Eine Hütte sein

Um die Poesie eines Gegenstandes geht es. Der ist allgemein bekannt, nicht ganz alltäglich, aber leicht zu beschreiben.

Dieser Gegenstand ist  d i e  H ü t t e:  das kleine, einfache Haus, ein Gebäude, vier Wände, Türe, Dach, vielleicht selbst gezimmert oder gebaut. 

Es geht zunächst einmal um diese Hütte im Gürbetal bei Mühlethurnen. Eine von vielen, eine Torfhütte, weil sie ursprünglich der Lagerung und Trocknung von Torf diente.

Uri-Mai2010

Sie steht allein, aber es hat viele und alle stehen allein. Eine alleinstehende Hütte hier, alleinstehende Hütten dort.

Es gibt auch alleinstehende Männer, alleinstehende Frauen, alleinstehende Kinder. Alleinflüchtende.

Allein stehen, das musst du können – oder lernen. Wenn du es willst und auch, wenn du’s nicht willst. Dann erst recht. 

Senkrecht und gerade, allein lebensfähig. 

Denn es ist schöner, sich anzulehnen, wenn man auch allein stabil und gut stehen kann. 

Wer in einer Beziehung ist, muss das können. Selbststeher sein, stehen bleiben, allein sein. Das ist zweimal wichtig: Für das Gelingen der Beziehung, ihren inneren Wert und wenn die Beziehung endet. Dann erst recht. 

Zur Hütte zurück. Sie ist verbunden mit der Erde, verwurzelt sozusagen. Ein Fundament ist nützlich. Der Wind darf rütteln an ihr, sie wird ihm widerstehen. Ihr Dach ist gut und fest. 

Wir können von den Hütten lernen. Einfach da stehen; bleiben. Offen oder verschlossen. Ruhig und gelassen warten bis der Winter, der Sturm vorbei ist. Notfalls die Augen schliessen, Hände vors Gesicht und, wenn die Sonne wieder wärmt: die Augen öffnen, Tor und Tür, das Licht hereinlassen. Auftun.

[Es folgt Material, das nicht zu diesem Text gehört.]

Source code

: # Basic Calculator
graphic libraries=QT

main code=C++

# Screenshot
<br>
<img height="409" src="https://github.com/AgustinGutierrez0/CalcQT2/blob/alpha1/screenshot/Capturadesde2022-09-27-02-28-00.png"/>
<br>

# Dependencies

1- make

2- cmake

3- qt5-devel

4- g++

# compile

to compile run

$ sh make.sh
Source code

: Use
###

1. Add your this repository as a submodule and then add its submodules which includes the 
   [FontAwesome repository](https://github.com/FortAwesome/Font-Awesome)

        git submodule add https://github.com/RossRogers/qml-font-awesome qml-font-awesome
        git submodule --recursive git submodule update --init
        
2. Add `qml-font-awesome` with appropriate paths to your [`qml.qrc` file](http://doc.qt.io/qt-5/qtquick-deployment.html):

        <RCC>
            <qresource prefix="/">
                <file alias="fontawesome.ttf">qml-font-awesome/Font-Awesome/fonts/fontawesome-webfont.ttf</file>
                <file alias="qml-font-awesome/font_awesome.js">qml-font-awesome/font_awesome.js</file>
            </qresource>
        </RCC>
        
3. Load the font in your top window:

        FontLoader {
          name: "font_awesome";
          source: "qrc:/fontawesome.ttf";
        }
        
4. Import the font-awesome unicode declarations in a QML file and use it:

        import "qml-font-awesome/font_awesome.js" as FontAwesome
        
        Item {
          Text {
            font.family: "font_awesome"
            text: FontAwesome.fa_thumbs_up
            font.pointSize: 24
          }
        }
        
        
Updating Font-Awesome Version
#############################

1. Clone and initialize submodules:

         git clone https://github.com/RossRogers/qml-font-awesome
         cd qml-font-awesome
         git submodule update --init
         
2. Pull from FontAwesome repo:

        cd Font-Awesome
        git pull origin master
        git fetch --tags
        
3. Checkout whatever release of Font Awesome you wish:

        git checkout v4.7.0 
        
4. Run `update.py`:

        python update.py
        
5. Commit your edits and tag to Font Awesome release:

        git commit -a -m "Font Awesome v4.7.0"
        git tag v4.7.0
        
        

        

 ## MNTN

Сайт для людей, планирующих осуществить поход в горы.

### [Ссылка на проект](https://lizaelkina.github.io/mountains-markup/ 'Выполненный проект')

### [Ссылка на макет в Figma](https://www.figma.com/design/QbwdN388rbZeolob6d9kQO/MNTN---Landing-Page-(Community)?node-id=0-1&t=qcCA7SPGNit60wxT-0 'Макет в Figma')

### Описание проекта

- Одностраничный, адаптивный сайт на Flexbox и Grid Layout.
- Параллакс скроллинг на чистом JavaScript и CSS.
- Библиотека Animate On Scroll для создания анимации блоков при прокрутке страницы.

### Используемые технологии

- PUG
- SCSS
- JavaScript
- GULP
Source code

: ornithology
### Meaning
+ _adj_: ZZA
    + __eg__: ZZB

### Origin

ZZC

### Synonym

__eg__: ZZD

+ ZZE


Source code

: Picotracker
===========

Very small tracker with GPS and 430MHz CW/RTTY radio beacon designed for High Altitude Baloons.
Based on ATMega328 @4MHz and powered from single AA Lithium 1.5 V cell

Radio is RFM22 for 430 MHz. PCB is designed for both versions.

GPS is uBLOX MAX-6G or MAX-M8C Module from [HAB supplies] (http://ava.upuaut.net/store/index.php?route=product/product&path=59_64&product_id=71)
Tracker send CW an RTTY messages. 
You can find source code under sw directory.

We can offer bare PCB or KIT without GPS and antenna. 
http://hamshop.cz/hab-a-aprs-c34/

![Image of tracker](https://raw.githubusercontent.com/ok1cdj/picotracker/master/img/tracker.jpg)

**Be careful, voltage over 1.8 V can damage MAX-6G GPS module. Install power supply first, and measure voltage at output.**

Die Hütten oder wie die Bauern sagen, d’ Schürli prägen die Ebene, sind in ihrer Gesamtheit poetisch, schön und machen uns Freude. Jede birgt ein Geheimnis. Manchmal macht sich ein Bauer dran zu schaffen oder eine Hundespazierfrau geht langsam vorbei, vielleicht sitzt gerade ein Falke auf dem Dach oder ein Milan gleitet vorbei.

Der Mensch gleicht der Hütte; manch einer ist ein bisschen schief, hat Moos auf dem Dach und Beziehungsgrümpel drin. Was einmal nützlich war, gebraucht wurde oder gut tat, liegt nun unbeachtet da; verstellt die Perspektiven. Spinnweben, Staub, Geheimnis.

Und wenn die Hütte nicht mehr gebraucht wird, übt sie sich im Stehenbleiben. Sie dient noch den Vögeln als Warte, ist Versteck oder Nistraum.

Einer Eiche dient sie als Starthilfe oder einem Holunderstrauch, der sich im Hüttenwindschatten wohl fühlt. Später gibt die Eiche der Hütte Schirm und Schutz.

Wir wollen nicht mehr sein als das, wir wollen weiter kommen auf dem Weg zum Menschsein. Immer weiter. Das Gute entwickeln, uns üben im Vergessen und Verzeihen. Und im Stehen gegen die Schwerkraft.